都市部を中心に待機児童対策が加速する一方、園庭の設置基準緩和に伴い、屋外遊びの場を十分に持たない施設が増加している。自然との接点や、自由な空間での集団行動から学ぶ機会の減少は、幼児教育における喫緊の課題だ。こうした中、東京都目黒区の学校法人久光学園 志のぶ幼稚園は、園庭を教育の根幹と位置づけ、多角的な自然体験を提供している。岡秀樹園長への取材を通じ、都市部の保育環境が抱える構造的課題と、園庭が果たすべき役割の本質に迫る。
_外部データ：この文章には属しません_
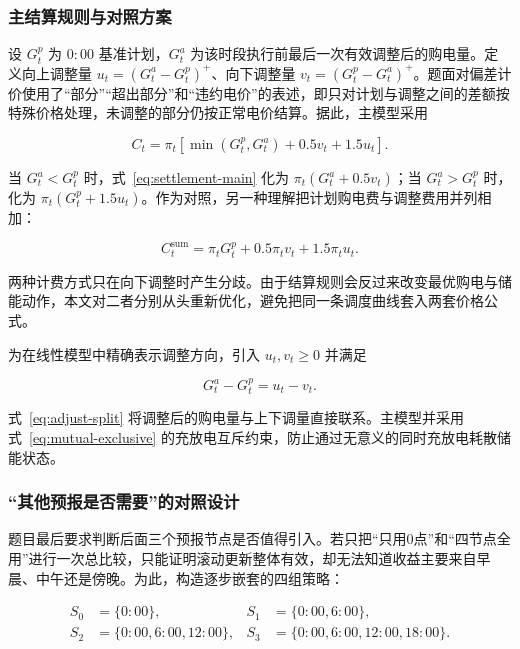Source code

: \subsubsection{主结算规则与对照方案}
\label{sec:settlement}

设 $G^p_t$ 为 $0{:}00$ 基准计划，$G^a_t$ 为该时段执行前最后一次有效调整后的购电量。定义向上调整量 $u_t=(G^a_t-G^p_t)^+$、向下调整量 $v_t=(G^p_t-G^a_t)^+$。题面对偏差计价使用了“部分”“超出部分”和“违约电价”的表述，即只对计划与调整之间的差额按特殊价格处理，未调整的部分仍按正常电价结算。据此，主模型采用

\begin{equation}
    C_t=\pi_t\left[\min(G^p_t,G^a_t)+0.5v_t+1.5u_t\right].
    \label{eq:settlement-main}
\end{equation}

当 $G^a_t<G^p_t$ 时，式~\eqref{eq:settlement-main} 化为 $\pi_t(G^a_t+0.5v_t)$；当 $G^a_t>G^p_t$ 时，化为 $\pi_t(G^p_t+1.5u_t)$。作为对照，另一种理解把计划购电费与调整费用并列相加：

\begin{equation}
    C_t^{\text{sum}}=\pi_tG^p_t+0.5\pi_tv_t+1.5\pi_tu_t .
    \label{eq:settlement-sum}
\end{equation}

两种计费方式只在向下调整时产生分歧。由于结算规则会反过来改变最优购电与储能动作，本文对二者分别从头重新优化，避免把同一条调度曲线套入两套价格公式。

为在线性模型中精确表示调整方向，引入 $u_t,v_t\ge0$ 并满足

\begin{equation}
    G^a_t-G^p_t=u_t-v_t .
    \label{eq:adjust-split}
\end{equation}

式~\eqref{eq:adjust-split} 将调整后的购电量与上下调量直接联系。主模型并采用式~\eqref{eq:mutual-exclusive} 的充放电互斥约束，防止通过无意义的同时充放电耗散储能状态。

\subsubsection{“其他预报是否需要”的对照设计}

题目最后要求判断后面三个预报节点是否值得引入。若只把“只用0点”和“四节点全用”进行一次总比较，只能证明滚动更新整体有效，却无法知道收益主要来自早晨、中午还是傍晚。为此，构造逐步嵌套的四组策略：

\begin{equation}
    \begin{aligned}
        S_0&=\{0{:}00\}, & S_1&=\{0{:}00,6{:}00\},\\
        S_2&=\{0{:}00,6{:}00,12{:}00\}, &
        S_3&=\{0{:}00,6{:}00,12{:}00,18{:}00\}.
    \end{aligned}
    \label{eq:q3-nodes}
\end{equation}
「私立保育所の70.8%が園庭なし」がもたらす影響とは――都市部における幼児教育環境の構造的変化
目黒区では過去の待機児童解消を優先した結果、2026年4月時点で私立保育所の70.8%が園庭(屋上・駐車場除く)を保有していない。岡氏は、これにより「園庭を知らない子どもたち」がそのまま小学校へ進学するという、幼児期の体験格差が生じていると警鐘を鳴らす。
園庭は、遊びを通じて社会のルールを学ぶ場だ。岡氏は、近年、仲間と試行錯誤する遊びが簡略化され、自発的な活動が失われつつある現状に危機感を示す。また、植物に触れ、五感で自然を感じる体験は、レイチェル・カーソンの説く「センス・オブ・ワンダー」を養う基盤となる。OECDの報告書(2015年)では保育の質を「環境や経験」と定義しているが、現在の都市部の状況は、この世界基準から逆行している可能性を指摘する。
加えて、幼稚園と保育所の待遇格差も深刻だ。目黒区では保育士向けに手厚い家賃補助制度があるが、幼稚園教諭には適用されない。この格差が解消されなければ、教育現場からも「園庭を知らない教員」が増えていくという二次的な課題も懸念されている。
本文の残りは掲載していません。